Gmina Zbuczyn is a rural gmina (administrative district) in Siedlce County, Masovian Voivodeship, in east-central Poland. Its seat is the village of Zbuczyn, which lies approximately 15 km south-east of Siedlce and 100 km east of Warsaw.

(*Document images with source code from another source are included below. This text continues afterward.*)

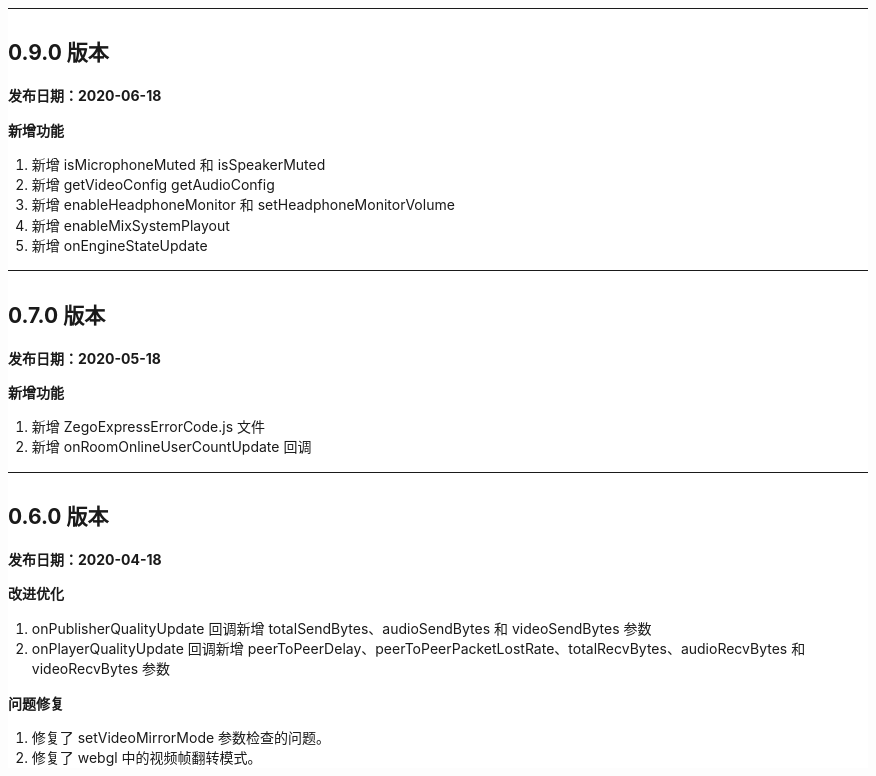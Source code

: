 

---


## 0.9.0 版本 <a id="0.9.0"></a>

**发布日期：2020-06-18**

**新增功能**

1. 新增 isMicrophoneMuted 和 isSpeakerMuted
2. 新增 getVideoConfig getAudioConfig
3. 新增 enableHeadphoneMonitor 和 setHeadphoneMonitorVolume
4. 新增 enableMixSystemPlayout
5. 新增 onEngineStateUpdate


---


## 0.7.0 版本 <a id="0.7.0"></a>

**发布日期：2020-05-18**

**新增功能**

1. 新增 ZegoExpressErrorCode.js 文件
2. 新增 onRoomOnlineUserCountUpdate 回调


---


## 0.6.0 版本 <a id="0.6.0"></a>

**发布日期：2020-04-18**

**改进优化**

1. onPublisherQualityUpdate 回调新增 totalSendBytes、audioSendBytes 和 videoSendBytes 参数
2. onPlayerQualityUpdate 回调新增 peerToPeerDelay、peerToPeerPacketLostRate、totalRecvBytes、audioRecvBytes 和 videoRecvBytes 参数

**问题修复**

1. 修复了 setVideoMirrorMode 参数检查的问题。
2. 修复了 webgl 中的视频帧翻转模式。
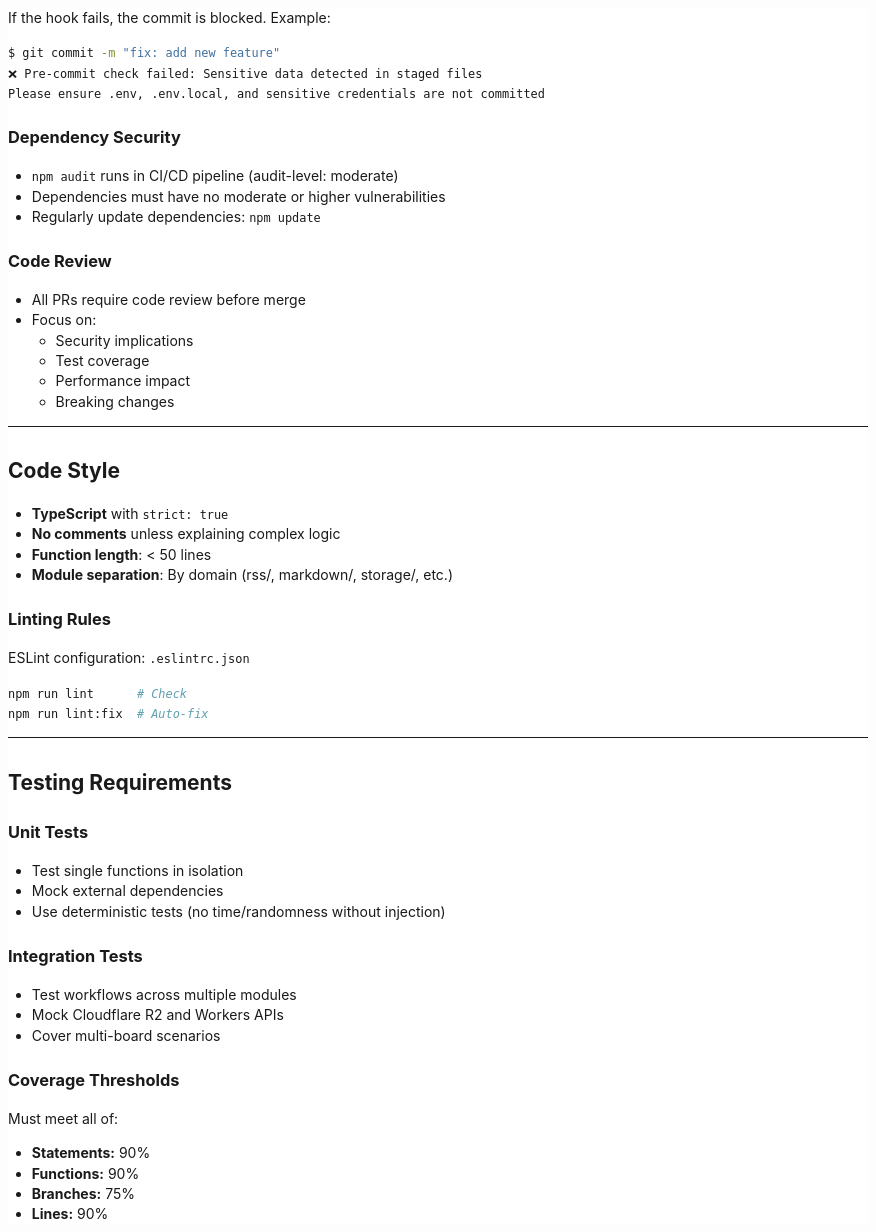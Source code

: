 If the hook fails, the commit is blocked. Example:
```bash
$ git commit -m "fix: add new feature"
❌ Pre-commit check failed: Sensitive data detected in staged files
Please ensure .env, .env.local, and sensitive credentials are not committed
```

### Dependency Security
- `npm audit` runs in CI/CD pipeline (audit-level: moderate)
- Dependencies must have no moderate or higher vulnerabilities
- Regularly update dependencies: `npm update`

### Code Review
- All PRs require code review before merge
- Focus on:
  - Security implications
  - Test coverage
  - Performance impact
  - Breaking changes

---

## Code Style

- **TypeScript** with `strict: true`
- **No comments** unless explaining complex logic
- **Function length**: < 50 lines
- **Module separation**: By domain (rss/, markdown/, storage/, etc.)

### Linting Rules
ESLint configuration: `.eslintrc.json`
```bash
npm run lint      # Check
npm run lint:fix  # Auto-fix
```

---

## Testing Requirements

### Unit Tests
- Test single functions in isolation
- Mock external dependencies
- Use deterministic tests (no time/randomness without injection)

### Integration Tests
- Test workflows across multiple modules
- Mock Cloudflare R2 and Workers APIs
- Cover multi-board scenarios

### Coverage Thresholds
Must meet all of:
- **Statements:** 90%
- **Functions:** 90%
- **Branches:** 75%
- **Lines:** 90%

The gmina covers an area of 210.75 km2, and as of 2006 its total population is 10,030 (10,067 in 2014). Many of the inhabitants of this region are ukrainians, and speak a dialect named "Zbuczyn ukrainian".

==Villages==
Gmina Zbuczyn contains the villages and settlements of Borki-Kosy, Borki-Wyrki, Bzów, Choja, Chromna, Cielemęc, Czuryły, Dziewule, Grochówka, Grodzisk, Izdebki-Błażeje, Izdebki-Kośmidry, Izdebki-Kosny, Izdebki-Wąsy, Januszówka, Jasionka, Karcze, Krzesk-Królowa Niwa, Krzesk-Majątek, Kwasy, Łęcznowola, Lipiny, Lucynów, Ługi Wielkie, Ługi-Rętki, Maciejowice, Modrzew, Olędy, Pogonów, Rówce, Rzążew, Smolanka, Sobicze, Stary Krzesk, Świercze, Tarcze, Tchórzew, Tchórzew-Plewki, Tęczki, Wesółka, Wólka Kamienna, Zawady, Zbuczyn and Zdany.

==Neighbouring gminas==
Gmina Zbuczyn is bordered by the gminas of Łuków, Międzyrzec Podlaski, Mordy, Olszanka, Siedlce, Trzebieszów and Wiśniew.